-- Data follows --
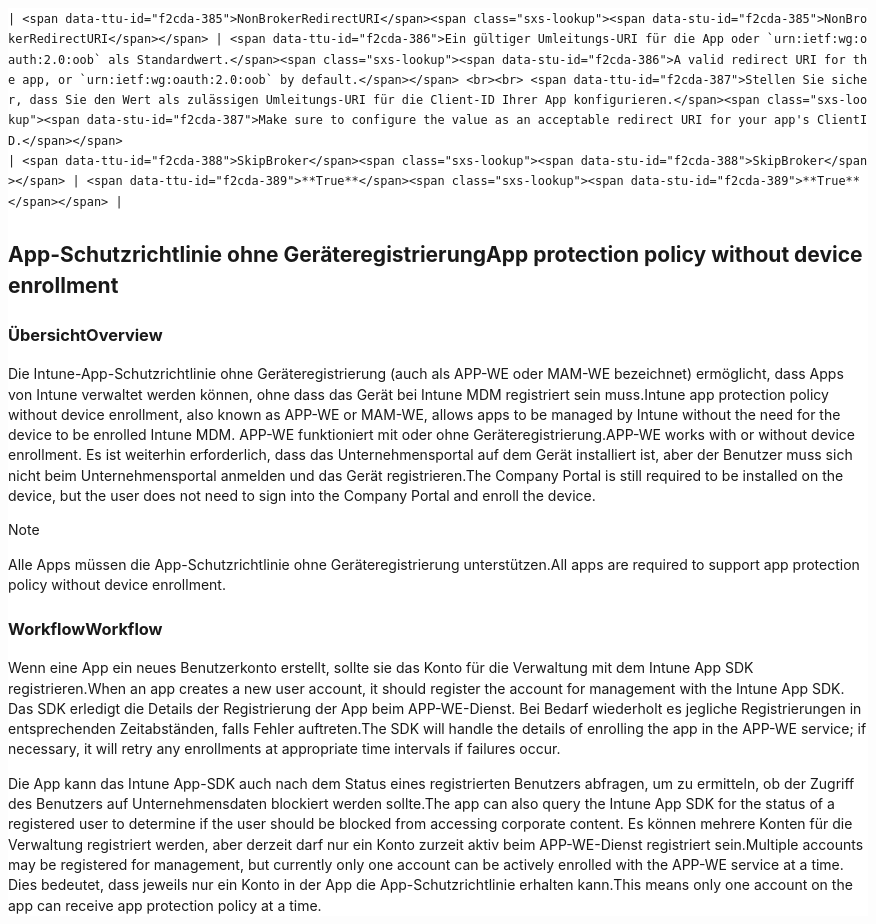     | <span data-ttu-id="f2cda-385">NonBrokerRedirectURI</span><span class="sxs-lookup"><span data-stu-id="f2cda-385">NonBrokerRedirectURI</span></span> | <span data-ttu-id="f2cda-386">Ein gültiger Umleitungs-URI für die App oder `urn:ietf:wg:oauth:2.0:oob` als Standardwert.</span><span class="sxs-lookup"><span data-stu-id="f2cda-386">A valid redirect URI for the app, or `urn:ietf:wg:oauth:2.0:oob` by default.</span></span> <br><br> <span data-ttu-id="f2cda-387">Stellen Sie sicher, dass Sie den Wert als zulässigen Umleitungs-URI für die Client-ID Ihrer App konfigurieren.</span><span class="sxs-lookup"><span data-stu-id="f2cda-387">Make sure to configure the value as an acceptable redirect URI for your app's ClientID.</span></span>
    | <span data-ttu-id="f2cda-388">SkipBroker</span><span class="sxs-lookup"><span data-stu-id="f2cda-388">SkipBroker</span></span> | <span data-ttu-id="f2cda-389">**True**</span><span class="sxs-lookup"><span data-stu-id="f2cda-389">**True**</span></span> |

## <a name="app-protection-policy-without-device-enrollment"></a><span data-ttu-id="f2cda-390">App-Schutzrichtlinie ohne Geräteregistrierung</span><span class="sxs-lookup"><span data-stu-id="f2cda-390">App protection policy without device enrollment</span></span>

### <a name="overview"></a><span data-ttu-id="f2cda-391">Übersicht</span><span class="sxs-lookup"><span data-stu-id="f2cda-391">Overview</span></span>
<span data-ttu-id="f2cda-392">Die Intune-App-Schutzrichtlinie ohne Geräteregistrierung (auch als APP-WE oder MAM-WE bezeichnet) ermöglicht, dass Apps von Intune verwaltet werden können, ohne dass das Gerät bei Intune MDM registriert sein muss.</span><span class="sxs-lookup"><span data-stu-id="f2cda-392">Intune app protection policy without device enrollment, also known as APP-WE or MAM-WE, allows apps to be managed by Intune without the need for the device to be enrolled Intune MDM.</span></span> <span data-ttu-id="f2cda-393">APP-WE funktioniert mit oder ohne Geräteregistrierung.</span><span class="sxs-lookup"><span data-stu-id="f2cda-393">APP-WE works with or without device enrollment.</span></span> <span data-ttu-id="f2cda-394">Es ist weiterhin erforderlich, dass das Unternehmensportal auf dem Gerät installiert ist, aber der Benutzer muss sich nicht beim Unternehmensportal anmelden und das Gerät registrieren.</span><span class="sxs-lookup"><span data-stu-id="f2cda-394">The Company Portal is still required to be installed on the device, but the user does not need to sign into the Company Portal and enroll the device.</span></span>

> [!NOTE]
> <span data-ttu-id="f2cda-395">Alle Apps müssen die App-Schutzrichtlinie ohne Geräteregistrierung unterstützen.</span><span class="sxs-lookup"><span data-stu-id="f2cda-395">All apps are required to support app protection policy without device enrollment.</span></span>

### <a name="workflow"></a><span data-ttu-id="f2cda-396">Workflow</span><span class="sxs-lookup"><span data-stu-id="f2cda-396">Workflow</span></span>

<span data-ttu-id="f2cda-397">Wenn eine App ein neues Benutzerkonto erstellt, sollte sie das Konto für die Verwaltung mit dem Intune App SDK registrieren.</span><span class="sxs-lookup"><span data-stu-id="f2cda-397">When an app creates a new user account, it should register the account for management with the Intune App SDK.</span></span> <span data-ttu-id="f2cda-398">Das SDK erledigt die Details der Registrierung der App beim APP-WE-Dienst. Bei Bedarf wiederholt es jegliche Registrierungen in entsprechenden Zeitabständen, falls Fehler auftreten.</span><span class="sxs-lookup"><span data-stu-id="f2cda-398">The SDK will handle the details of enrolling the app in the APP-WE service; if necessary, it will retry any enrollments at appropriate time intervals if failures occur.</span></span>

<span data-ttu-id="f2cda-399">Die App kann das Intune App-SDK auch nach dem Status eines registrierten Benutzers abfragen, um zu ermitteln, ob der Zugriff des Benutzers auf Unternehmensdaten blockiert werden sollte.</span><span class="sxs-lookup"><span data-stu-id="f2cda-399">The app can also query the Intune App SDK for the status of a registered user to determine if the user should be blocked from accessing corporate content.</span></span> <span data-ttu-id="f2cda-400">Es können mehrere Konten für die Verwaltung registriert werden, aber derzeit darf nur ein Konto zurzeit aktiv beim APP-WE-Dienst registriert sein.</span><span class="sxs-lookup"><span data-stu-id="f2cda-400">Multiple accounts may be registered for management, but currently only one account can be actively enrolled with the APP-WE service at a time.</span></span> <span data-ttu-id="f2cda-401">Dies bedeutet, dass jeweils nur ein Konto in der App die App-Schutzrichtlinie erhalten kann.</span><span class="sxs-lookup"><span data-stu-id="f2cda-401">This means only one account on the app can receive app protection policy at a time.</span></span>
-- Data concluded --
-- Data follows --
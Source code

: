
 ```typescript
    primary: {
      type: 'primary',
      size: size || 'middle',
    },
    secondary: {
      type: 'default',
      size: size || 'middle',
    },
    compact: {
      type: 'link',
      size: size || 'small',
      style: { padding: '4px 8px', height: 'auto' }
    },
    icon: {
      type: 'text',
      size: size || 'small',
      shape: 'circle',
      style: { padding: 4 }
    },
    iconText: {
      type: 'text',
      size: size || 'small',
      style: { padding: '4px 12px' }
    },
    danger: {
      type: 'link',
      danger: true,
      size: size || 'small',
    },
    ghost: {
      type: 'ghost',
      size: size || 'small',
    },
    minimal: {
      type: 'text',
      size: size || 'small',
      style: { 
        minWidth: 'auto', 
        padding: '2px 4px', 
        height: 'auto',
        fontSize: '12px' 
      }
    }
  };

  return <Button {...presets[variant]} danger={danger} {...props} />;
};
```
-- Data concluded --
-- Data follows --
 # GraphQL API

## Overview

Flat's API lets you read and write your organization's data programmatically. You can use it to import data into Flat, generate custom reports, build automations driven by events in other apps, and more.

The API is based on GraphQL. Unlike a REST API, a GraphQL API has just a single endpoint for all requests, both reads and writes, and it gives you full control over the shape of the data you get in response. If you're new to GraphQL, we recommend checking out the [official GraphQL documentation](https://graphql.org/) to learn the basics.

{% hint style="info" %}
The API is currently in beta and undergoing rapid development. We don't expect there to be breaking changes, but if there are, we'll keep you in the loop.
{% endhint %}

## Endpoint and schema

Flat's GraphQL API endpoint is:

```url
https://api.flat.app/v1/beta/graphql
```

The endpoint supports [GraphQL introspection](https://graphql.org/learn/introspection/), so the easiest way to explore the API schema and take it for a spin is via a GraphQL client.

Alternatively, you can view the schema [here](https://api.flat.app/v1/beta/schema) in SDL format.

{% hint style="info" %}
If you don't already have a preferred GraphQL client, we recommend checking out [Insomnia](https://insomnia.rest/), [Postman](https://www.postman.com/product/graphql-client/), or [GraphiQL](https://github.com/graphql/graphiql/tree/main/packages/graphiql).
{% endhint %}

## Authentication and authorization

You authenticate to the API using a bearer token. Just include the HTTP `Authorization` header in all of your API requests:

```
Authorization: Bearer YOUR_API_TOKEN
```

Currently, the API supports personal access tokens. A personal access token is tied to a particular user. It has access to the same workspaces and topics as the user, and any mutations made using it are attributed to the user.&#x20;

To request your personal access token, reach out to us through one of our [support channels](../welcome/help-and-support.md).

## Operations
-- Data concluded --
» Work order
List all lines above in which the string "schema" appears.

» Output of the exercise
## Endpoint and schema
The endpoint supports [GraphQL introspection](https://graphql.org/learn/introspection/), so the easiest way to explore the API schema and take it for a spin is via a GraphQL client.
Alternatively, you can view the schema [here](https://api.flat.app/v1/beta/schema) in SDL format.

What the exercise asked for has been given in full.